Say what you like about Cannes but at its best it still serves as a barometer for where our industry and our product is heading. Most notably the Titanium shortlist, packed as it is with the coolest work from the coolest agencies and representing the new creative dividend that is on offer to brands that put participation at the heart of their work.

But the obvious question is that if this is the sort of work we all admire from the sort of agencies we all admire how come the UK is so poorly represented? Having offered the industry creative leadership for so many years is our inability to compete with the Droga 5s, Crispins, Goodbys and Nitros of this world proof that the UK is to be a foot note in the future of creative communications?


Ok so the Great Schlep emerged from a unique set of historical circumstances and perhaps its unfair to flagellate ourselves over much for failing to deliver campaigns of this nature day in day out. However, work like Queensland’s ‘Greatest Job on Earth’ and the Whopper ‘Facebook Friend Sacrifice’ came from the kind of briefs that grace our desks on a weekly basis.
So where should we lay the blame for our inability to capitalise on the new creative dividend? Who exactly, in the parlance of our times, doesn’t get it?
Well it sure ain’t the great British consumer that is getting in the way. Educated by Google, trained by Ebay and connected by Facebook our consumers are quite clearly ready to play and in substantial numbers.
And it is genuinely no longer the agency world that is dragging its collective feet.
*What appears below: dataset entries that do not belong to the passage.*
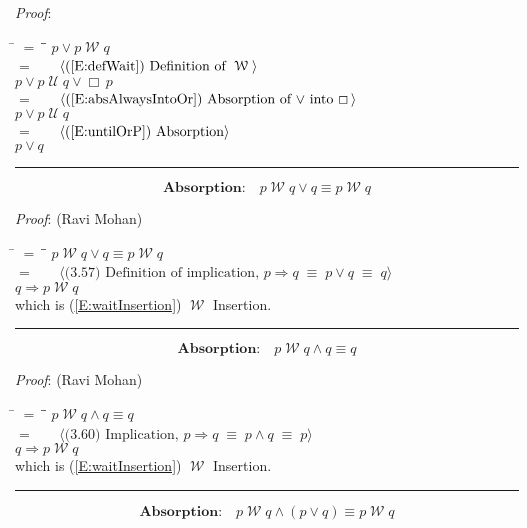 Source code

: \documentclass[12pt, fleqn, leqno]{article}
\newcommand{\lgap}{2pt}                             %
\newcommand{\mymathindent}{24pt}                    %
\newcommand{\equivs}{\ensuremath{\;\equiv\;}}       %
\newcommand{\impl}{\ensuremath{\Rightarrow}}        %
\newcommand{\Until}{\;\mathcal{U}\;}
\newcommand{\Wait}{\;\mathcal{W}\;}
\newcommand{\Always}{\Box\,}
\newcommand{\myqed}{\rule[-.23ex]{1.2ex}{2.0ex}}
\newcommand{\myqedtab}{\hspace{384pt}}              %
\newcommand{\Gll} {\langle}                         %
\newcommand{\Ggg} {\rangle}                         %
\newcommand{\Hint}[1]     {\ \ \ $\Gll              \mbox{#1} \Ggg$ }   %
\begin{document}
\emph{Proof}:
\begin{tabbing}
\hspace{\mymathindent} \= $= \;$ \= \myqedtab \= \kill
\> \> $p\lor p\Wait q$\\[\lgap]
\> $=$ \> \Hint{(\ref{E:defWait}) Definition of $\Wait$} \\[\lgap]
\> \> $p\lor p \Until q\lor \Always p$\\[\lgap]
\> $=$ \> \Hint{(\ref{E:absAlwaysIntoOr}) Absorption of $\lor$ into $\Always$} \\[\lgap]
\> \> $p\lor p \Until q$\\[\lgap]
\> $=$ \> \Hint{(\ref{E:untilOrP}) Absorption} \\[\lgap]
\> \> $p\lor q$ \quad \myqed
\end{tabbing}
\begin{equation}\label{E:waitOrQ}
\textbf{Absorption:}\quad p\Wait q\lor q\equiv p\Wait q
\end{equation}

\emph{Proof}: (Ravi Mohan)
\begin{tabbing}
\hspace{\mymathindent} \= $= \;$ \= \myqedtab \= \kill
\> \> $p\Wait q\lor q\equiv p\Wait q$\\[\lgap]
\> $=$ \> \Hint{(3.57) Definition of implication, $p\impl q\equivs p\lor q \equivs q$} \\[\lgap]
\> \> $q\impl p\Wait q$\\[\lgap]
\> which is (\ref{E:waitInsertion}) $\Wait$ Insertion. \quad \myqed
\end{tabbing}
\begin{equation}\label{E:waitAndQ}
\textbf{Absorption:}\quad p\Wait q\land q\equiv q
\end{equation}

\emph{Proof}: (Ravi Mohan)
\begin{tabbing}
\hspace{\mymathindent} \= $= \;$ \= \myqedtab \= \kill
\> \> $p\Wait q\land q\equiv q$\\[\lgap]
\> $=$  \>  \Hint{(3.60) Implication, $p\impl q \equivs p\land q \equivs p$}\\[\lgap]
\> \> $q\impl p\Wait q$\\[\lgap]
\> which is (\ref{E:waitInsertion}) $\Wait$ Insertion. \quad \myqed
\end{tabbing}
\begin{equation}\label{E:waitAndOr}
\textbf{Absorption:}\quad p\Wait q\land (p\lor q) \equiv p\Wait q
\end{equation}
\end{document}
Sure the orthodox advertising agencies may have been a little slow on the uptake but once we got with the programme ur ambitions, attitudes and capability to deliver the campaigns of the future changed radically.
No, without a doubt the people struggling hardest to ‘get it’ are within the client community. It is their silo’s, their pre-testing regimes, their moribund metrics, their accepted wisdoms, their fear of risk, their politics and their obsession with short-form TV advertising that is the most significant break on the greatest future facing work coming out of the UK. Sure there are some inspirational marketers inside our greatest brand owners but invariably they sit at the helm of organisations that struggle desperately to brief and buy campaigns that have even one foot in the twenty first century.
For UK advertising to lead the world again we must now ask our client community whether it is prepared to step out of its collective comfort zone and become once again the patrons of revolutionary marketing.